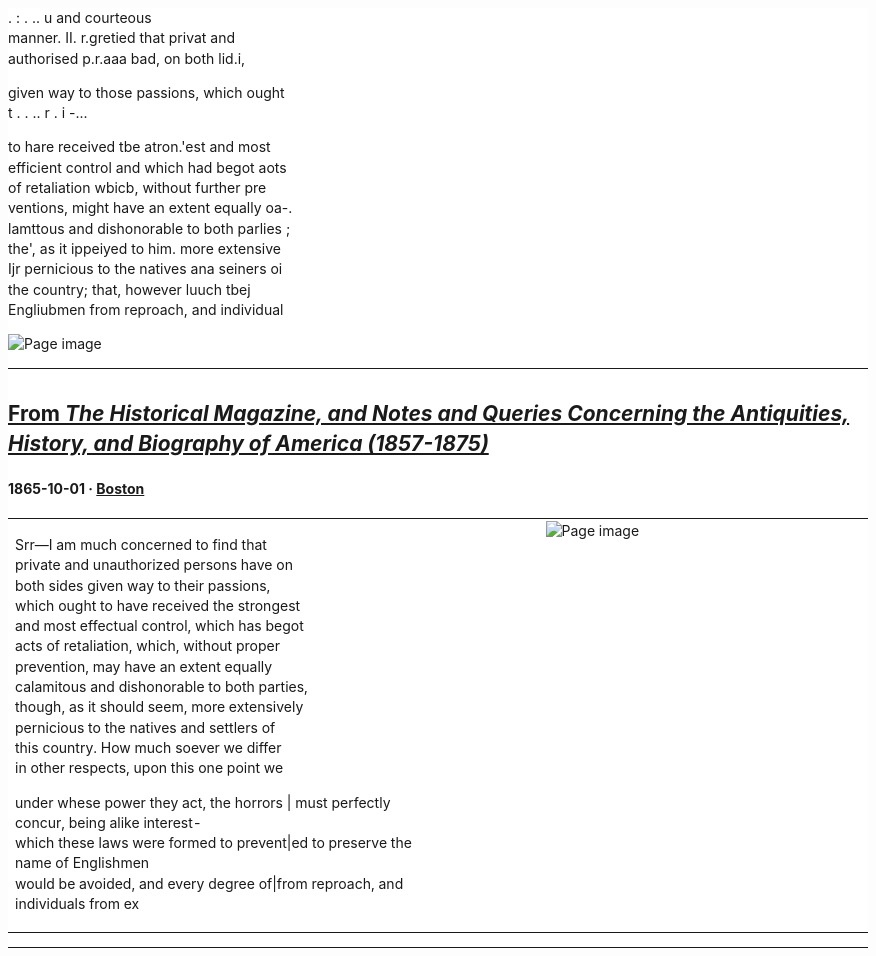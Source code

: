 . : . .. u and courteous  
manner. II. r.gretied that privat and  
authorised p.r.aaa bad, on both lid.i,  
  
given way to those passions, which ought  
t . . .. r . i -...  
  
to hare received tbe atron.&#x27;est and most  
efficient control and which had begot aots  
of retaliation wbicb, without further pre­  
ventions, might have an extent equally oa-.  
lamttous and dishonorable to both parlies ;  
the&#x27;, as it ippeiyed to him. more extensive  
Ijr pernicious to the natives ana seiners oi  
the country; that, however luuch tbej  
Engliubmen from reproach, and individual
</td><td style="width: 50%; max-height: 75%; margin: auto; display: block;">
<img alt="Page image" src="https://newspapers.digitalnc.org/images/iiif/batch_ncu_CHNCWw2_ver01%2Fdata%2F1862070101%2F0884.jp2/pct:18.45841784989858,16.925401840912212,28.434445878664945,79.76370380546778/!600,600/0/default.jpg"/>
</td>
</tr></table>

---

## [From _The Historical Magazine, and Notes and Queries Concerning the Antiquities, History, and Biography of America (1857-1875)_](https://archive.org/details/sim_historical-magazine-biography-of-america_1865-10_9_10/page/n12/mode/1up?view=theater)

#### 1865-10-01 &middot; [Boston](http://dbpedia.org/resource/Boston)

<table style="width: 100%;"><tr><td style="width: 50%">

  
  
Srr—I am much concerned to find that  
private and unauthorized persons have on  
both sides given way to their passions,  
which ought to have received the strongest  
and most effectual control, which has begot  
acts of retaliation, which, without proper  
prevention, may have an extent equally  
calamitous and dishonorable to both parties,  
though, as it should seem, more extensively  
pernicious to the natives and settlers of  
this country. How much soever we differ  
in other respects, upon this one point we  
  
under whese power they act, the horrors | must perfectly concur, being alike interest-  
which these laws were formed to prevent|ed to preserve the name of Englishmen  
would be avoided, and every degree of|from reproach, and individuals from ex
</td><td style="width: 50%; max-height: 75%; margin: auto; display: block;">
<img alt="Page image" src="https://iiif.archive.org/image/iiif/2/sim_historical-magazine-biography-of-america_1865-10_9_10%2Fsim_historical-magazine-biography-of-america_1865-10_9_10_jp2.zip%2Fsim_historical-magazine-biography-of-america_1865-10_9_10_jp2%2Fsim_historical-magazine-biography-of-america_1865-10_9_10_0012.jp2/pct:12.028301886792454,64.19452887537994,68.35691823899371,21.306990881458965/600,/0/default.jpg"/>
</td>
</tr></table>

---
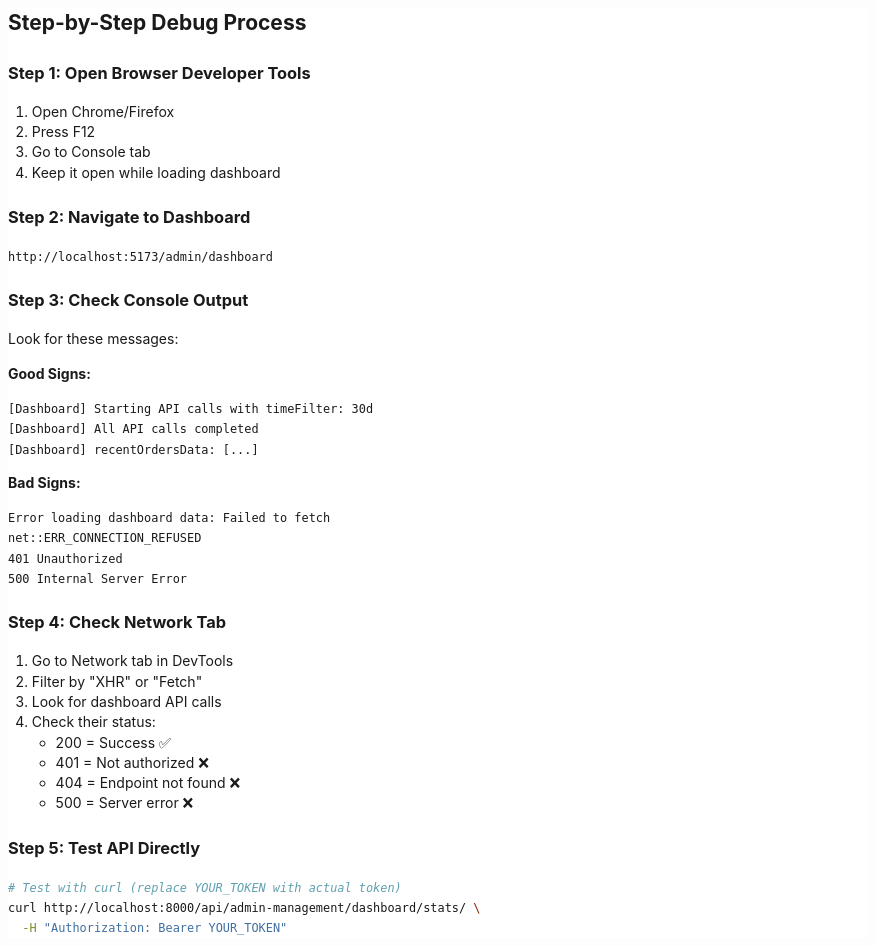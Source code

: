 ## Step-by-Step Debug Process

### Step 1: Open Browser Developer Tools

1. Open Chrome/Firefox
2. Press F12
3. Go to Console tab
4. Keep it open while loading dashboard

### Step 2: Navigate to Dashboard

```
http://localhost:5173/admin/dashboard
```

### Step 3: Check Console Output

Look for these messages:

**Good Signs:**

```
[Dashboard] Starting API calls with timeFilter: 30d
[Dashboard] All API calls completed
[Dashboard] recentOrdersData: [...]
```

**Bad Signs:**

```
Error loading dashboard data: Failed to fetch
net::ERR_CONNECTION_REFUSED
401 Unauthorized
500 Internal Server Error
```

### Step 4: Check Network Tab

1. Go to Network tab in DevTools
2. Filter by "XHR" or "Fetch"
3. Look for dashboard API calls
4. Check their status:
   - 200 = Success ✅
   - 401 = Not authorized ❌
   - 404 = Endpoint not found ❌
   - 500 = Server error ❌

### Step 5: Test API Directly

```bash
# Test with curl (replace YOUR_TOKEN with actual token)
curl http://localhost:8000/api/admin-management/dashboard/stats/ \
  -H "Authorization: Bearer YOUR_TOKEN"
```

= = = = =

• [Problem to work on] Would you print, exactly as written, every line above from the one holding "though, as it should seem, more extensively" through the one holding "under whese power", with both included and no other lines?

• [Output of the exercise]
though, as it should seem, more extensively  
pernicious to the natives and settlers of  
this country. How much soever we differ  
in other respects, upon this one point we  
  
under whese power they act, the horrors | must perfectly concur, being alike interest-  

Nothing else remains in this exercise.